Galvanic synthesis of bi-modal porous metal nanostructures using aluminum nanoparticle templates

Galvanic replacement reaction has been used to synthesize various metal nanostructures, in which a more cathodic (less active) metal was generated by the replacement reaction between the metal precursor solution and a more anodic (active) metal (template material). To date, Ag, Cu, Ni, and Co have been used as template materials to fabricate new nanomaterials and nanostructures. In the previous research, we showed that aluminum (Al) nanoparticles can be used to synthesize porous Ni and Co nanoparticles. In this paper, we show the galvanic synthesis of bi-modal nanostructures using Al nanoparticle templates.
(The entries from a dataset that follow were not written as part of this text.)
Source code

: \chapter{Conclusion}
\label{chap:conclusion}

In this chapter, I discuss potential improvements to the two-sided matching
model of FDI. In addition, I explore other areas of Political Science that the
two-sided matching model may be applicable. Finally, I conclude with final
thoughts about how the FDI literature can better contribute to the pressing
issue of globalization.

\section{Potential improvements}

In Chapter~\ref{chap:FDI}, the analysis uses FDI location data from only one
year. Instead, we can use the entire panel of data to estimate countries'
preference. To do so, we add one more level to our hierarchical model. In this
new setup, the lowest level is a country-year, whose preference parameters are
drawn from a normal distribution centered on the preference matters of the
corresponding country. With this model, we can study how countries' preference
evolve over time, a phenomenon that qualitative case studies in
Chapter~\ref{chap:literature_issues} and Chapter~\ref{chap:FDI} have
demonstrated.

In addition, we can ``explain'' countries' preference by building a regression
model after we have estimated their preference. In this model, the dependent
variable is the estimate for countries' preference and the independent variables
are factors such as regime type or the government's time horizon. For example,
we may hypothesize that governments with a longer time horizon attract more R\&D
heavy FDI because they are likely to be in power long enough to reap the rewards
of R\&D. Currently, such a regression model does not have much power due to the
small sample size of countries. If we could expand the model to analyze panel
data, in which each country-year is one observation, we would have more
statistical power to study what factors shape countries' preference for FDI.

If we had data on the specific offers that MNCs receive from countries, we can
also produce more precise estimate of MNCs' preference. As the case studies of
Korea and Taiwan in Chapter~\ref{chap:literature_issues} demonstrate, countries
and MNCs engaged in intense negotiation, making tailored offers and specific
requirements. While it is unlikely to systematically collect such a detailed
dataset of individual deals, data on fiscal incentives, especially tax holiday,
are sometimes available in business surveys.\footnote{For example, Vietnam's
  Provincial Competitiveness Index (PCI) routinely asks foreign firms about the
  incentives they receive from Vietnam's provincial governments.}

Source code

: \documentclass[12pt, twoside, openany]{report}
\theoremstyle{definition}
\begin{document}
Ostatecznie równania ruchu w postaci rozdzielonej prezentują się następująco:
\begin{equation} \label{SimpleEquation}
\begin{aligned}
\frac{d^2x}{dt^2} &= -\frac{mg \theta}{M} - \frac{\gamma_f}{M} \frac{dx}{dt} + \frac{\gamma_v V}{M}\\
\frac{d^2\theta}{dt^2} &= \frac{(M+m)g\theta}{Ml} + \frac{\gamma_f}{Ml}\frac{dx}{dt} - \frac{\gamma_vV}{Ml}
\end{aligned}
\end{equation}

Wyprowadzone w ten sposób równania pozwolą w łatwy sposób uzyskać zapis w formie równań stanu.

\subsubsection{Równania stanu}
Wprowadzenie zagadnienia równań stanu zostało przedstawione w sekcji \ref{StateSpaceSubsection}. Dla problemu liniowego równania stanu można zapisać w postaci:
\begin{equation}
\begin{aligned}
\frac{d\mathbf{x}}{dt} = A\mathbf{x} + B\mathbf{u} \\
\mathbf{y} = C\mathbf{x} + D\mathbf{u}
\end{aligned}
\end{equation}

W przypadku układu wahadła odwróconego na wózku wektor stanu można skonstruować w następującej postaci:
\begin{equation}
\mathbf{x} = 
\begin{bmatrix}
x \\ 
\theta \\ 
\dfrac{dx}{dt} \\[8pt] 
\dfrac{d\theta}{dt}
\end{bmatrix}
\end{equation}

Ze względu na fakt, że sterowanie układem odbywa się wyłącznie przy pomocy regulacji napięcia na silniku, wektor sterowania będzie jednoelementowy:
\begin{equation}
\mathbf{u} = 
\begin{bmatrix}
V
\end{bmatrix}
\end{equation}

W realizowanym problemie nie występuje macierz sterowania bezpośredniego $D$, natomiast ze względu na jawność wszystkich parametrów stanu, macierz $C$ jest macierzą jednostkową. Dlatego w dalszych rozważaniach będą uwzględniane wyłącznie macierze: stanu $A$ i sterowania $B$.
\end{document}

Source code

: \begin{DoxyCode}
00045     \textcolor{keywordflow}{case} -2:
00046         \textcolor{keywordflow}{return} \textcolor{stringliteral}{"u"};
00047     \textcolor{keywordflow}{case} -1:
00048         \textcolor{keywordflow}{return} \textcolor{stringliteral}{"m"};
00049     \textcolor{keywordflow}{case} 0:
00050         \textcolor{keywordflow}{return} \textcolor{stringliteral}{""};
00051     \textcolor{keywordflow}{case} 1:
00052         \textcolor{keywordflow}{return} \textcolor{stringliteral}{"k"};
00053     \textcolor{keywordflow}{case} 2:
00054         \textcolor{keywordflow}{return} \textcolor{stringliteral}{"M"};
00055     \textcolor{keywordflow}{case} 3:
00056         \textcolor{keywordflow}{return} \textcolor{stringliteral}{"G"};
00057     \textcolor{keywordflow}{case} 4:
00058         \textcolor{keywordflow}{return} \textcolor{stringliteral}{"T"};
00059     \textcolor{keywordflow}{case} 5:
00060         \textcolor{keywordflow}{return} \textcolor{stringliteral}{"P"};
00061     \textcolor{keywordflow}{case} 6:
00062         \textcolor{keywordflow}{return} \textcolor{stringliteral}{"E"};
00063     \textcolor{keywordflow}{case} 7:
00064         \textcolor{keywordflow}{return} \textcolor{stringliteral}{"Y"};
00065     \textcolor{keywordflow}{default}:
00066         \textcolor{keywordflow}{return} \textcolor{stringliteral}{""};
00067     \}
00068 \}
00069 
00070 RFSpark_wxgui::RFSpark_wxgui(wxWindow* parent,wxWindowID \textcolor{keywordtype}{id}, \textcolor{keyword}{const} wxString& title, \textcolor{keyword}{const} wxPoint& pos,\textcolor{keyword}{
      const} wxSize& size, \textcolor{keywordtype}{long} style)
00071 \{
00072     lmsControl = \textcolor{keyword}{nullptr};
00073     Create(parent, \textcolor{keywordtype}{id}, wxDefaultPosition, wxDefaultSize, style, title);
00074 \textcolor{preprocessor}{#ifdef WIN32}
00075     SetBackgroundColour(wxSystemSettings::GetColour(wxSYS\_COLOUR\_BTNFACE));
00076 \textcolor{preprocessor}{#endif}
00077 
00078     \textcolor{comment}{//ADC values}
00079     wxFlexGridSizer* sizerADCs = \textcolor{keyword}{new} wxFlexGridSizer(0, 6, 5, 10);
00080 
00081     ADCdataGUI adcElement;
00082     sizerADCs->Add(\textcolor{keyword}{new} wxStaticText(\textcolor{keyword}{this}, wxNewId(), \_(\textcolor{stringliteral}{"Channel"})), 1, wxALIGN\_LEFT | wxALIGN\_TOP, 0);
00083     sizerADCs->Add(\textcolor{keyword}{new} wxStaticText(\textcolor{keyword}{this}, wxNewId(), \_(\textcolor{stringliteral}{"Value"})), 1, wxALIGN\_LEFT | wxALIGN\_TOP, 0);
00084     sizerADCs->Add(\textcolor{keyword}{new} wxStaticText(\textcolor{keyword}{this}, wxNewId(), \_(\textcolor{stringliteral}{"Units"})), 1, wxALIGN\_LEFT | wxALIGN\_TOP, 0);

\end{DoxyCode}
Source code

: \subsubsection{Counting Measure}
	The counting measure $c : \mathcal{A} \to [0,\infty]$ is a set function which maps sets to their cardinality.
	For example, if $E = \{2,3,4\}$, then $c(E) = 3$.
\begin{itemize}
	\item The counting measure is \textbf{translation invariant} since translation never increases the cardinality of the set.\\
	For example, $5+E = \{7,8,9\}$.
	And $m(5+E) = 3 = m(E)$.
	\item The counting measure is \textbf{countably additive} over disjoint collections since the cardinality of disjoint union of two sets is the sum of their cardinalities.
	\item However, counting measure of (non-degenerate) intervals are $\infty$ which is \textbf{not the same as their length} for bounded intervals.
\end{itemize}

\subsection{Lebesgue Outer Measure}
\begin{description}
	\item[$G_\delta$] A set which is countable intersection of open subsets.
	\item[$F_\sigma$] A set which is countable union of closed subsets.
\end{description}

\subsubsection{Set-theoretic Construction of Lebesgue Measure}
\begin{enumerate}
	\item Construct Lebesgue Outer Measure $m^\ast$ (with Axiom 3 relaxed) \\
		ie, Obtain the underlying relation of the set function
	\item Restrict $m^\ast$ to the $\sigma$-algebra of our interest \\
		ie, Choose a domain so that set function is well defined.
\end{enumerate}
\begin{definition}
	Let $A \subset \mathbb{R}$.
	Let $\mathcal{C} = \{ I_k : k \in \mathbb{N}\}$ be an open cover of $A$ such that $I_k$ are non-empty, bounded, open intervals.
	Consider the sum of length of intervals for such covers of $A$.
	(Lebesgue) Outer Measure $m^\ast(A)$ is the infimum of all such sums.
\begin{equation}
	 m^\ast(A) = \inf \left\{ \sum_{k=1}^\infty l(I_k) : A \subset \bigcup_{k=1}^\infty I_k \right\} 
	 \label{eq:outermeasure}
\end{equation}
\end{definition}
The template particle, Al nanoparticle (∼120 nm diameter), owing to its very low redox potential (−1.66 V vs. standard hydrogen electrode, SHE), can be replaced by metals such as Ni, Co, In, Fe, Au, Ag, Cu, Pt, Pd, and Pb. Replacement with Ni, Co, In, and Fe results in dispersed porous nanoparticles with single or multiple pores. Continuous, porous nanostructures of larger micron sized aggregates are formed by replacement with Ag, Au, Pd, and Pb, and spherical porous particles by replacement with Cu and Pt. We speculate that growth kinetics play an important role in the formation of the porous nanostructures. Growth mechanisms are proposed to explain the formation of bi-modal porous nanostructures.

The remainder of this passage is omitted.